When using offload with CPU Hyper-Threading disabled, it may help performance to use fewer MPI tasks and OpenMP threads than available cores. This is due to the fact that additional threads are generated internally to handle the asynchronous offload tasks.
If pair computations are being offloaded to an Intel Xeon Phi coprocessor, a diagnostic line is printed to the screen (not to the log file), during the setup phase of a run, indicating that offload mode is being used and indicating the number of coprocessor threads per MPI task. Additionally, an offload timing summary is printed at the end of each run. When offloading, the frequency for atom sorting is changed to 1 so that the per-atom data is effectively sorted at every rebuild of the neighbor lists. All the available coprocessor threads on each Phi will be divided among MPI tasks, unless the tptask option of the “-pk intel” command-line switch is used to limit the coprocessor threads per MPI task.
When offloading to a coprocessor, hybrid styles that require skip lists for neighbor builds cannot be offloaded. Using hybrid/overlay is allowed. Only one intel accelerated style may be used with hybrid styles. Special_bonds exclusion lists are not currently supported with offload, however, the same effect can often be accomplished by setting cutoffs for excluded atom types to 0. None of the pair styles in the USER-INTEL package currently support the “inner”, “middle”, “outer” options for rRESPA integration via the run_style respa command; only the “pair” option is supported.

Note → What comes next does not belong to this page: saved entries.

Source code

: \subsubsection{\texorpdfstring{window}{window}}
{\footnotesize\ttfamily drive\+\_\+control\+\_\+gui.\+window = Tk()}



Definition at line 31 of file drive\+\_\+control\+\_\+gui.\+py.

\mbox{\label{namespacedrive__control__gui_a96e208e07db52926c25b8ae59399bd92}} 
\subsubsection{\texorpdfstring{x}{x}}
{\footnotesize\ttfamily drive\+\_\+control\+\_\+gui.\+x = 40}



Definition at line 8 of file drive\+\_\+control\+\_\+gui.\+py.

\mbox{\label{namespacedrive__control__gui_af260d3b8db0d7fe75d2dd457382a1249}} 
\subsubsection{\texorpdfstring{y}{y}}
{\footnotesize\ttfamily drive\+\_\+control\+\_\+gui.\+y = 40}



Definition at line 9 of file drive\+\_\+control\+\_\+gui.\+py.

- Brown, W.M., Carrillo, J.-M.Y., Mishra, B., Gavhane, N., Thakker, F.M., De Kraker, A.R., Yamada, M., Ang, J.A., Plimpton, S.J., “Optimizing Classical Molecular Dynamics in LAMMPS,” in Intel Xeon Phi Processor High Performance Programming: Knights Landing Edition, J. Jeffers, J. Reinders, A. Sodani, Eds. Morgan Kaufmann.
- Brown, W. M., Semin, A., Hebenstreit, M., Khvostov, S., Raman, K., Plimpton, S.J. Increasing Molecular Dynamics Simulation Rates with an 8-Fold Increase in Electrical Power Efficiency. 2016 International Conference for High Performance Computing. In press.
- Brown, W.M., Carrillo, J.-M.Y., Gavhane, N., Thakkar, F.M., Plimpton, S.J. Optimizing Legacy Molecular Dynamics Software with Directive-Based Offload. Computer Physics Communications. 2015. 195: p. 95-101.